[Saved data entries]
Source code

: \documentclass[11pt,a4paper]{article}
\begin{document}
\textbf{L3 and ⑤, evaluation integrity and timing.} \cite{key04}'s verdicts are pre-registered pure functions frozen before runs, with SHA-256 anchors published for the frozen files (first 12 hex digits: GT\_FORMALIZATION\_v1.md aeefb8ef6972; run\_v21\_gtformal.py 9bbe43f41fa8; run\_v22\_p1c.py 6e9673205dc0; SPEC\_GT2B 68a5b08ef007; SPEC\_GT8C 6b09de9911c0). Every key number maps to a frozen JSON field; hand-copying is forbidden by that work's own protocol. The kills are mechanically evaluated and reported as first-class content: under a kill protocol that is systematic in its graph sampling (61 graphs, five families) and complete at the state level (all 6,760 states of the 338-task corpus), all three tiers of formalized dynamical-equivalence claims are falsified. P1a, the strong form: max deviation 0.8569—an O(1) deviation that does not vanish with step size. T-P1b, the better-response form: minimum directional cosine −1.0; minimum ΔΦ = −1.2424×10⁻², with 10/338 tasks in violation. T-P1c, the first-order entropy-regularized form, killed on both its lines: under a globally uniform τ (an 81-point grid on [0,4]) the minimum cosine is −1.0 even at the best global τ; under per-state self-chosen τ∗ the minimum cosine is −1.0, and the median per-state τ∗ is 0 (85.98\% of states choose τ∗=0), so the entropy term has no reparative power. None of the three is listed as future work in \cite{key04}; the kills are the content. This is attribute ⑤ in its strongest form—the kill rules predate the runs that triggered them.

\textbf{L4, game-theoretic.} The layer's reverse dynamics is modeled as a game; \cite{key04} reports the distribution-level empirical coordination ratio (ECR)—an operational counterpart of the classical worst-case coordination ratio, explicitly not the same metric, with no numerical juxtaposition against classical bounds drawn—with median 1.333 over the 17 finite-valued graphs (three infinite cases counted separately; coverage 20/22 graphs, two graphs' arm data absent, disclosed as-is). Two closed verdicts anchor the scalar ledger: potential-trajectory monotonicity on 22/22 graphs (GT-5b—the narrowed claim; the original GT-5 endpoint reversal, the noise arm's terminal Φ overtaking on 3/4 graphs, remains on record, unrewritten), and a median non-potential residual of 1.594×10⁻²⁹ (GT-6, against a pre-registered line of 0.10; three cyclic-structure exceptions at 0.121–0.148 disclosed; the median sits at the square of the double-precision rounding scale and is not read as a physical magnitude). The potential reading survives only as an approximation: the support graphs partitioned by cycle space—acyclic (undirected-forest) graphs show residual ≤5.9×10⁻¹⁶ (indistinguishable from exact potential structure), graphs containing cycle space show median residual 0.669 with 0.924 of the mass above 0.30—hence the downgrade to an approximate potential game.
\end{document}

**Problem description:**
Give back each record, exactly as it reads.

**Solved exercise:**
Source code

: \documentclass[11pt,a4paper]{article}
\begin{document}
\textbf{L3 and ⑤, evaluation integrity and timing.} \cite{key04}'s verdicts are pre-registered pure functions frozen before runs, with SHA-256 anchors published for the frozen files (first 12 hex digits: GT\_FORMALIZATION\_v1.md aeefb8ef6972; run\_v21\_gtformal.py 9bbe43f41fa8; run\_v22\_p1c.py 6e9673205dc0; SPEC\_GT2B 68a5b08ef007; SPEC\_GT8C 6b09de9911c0). Every key number maps to a frozen JSON field; hand-copying is forbidden by that work's own protocol. The kills are mechanically evaluated and reported as first-class content: under a kill protocol that is systematic in its graph sampling (61 graphs, five families) and complete at the state level (all 6,760 states of the 338-task corpus), all three tiers of formalized dynamical-equivalence claims are falsified. P1a, the strong form: max deviation 0.8569—an O(1) deviation that does not vanish with step size. T-P1b, the better-response form: minimum directional cosine −1.0; minimum ΔΦ = −1.2424×10⁻², with 10/338 tasks in violation. T-P1c, the first-order entropy-regularized form, killed on both its lines: under a globally uniform τ (an 81-point grid on [0,4]) the minimum cosine is −1.0 even at the best global τ; under per-state self-chosen τ∗ the minimum cosine is −1.0, and the median per-state τ∗ is 0 (85.98\% of states choose τ∗=0), so the entropy term has no reparative power. None of the three is listed as future work in \cite{key04}; the kills are the content. This is attribute ⑤ in its strongest form—the kill rules predate the runs that triggered them.

\textbf{L4, game-theoretic.} The layer's reverse dynamics is modeled as a game; \cite{key04} reports the distribution-level empirical coordination ratio (ECR)—an operational counterpart of the classical worst-case coordination ratio, explicitly not the same metric, with no numerical juxtaposition against classical bounds drawn—with median 1.333 over the 17 finite-valued graphs (three infinite cases counted separately; coverage 20/22 graphs, two graphs' arm data absent, disclosed as-is). Two closed verdicts anchor the scalar ledger: potential-trajectory monotonicity on 22/22 graphs (GT-5b—the narrowed claim; the original GT-5 endpoint reversal, the noise arm's terminal Φ overtaking on 3/4 graphs, remains on record, unrewritten), and a median non-potential residual of 1.594×10⁻²⁹ (GT-6, against a pre-registered line of 0.10; three cyclic-structure exceptions at 0.121–0.148 disclosed; the median sits at the square of the double-precision rounding scale and is not read as a physical magnitude). The potential reading survives only as an approximation: the support graphs partitioned by cycle space—acyclic (undirected-forest) graphs show residual ≤5.9×10⁻¹⁶ (indistinguishable from exact potential structure), graphs containing cycle space show median residual 0.669 with 0.924 of the mass above 0.30—hence the downgrade to an approximate potential game.
\end{document}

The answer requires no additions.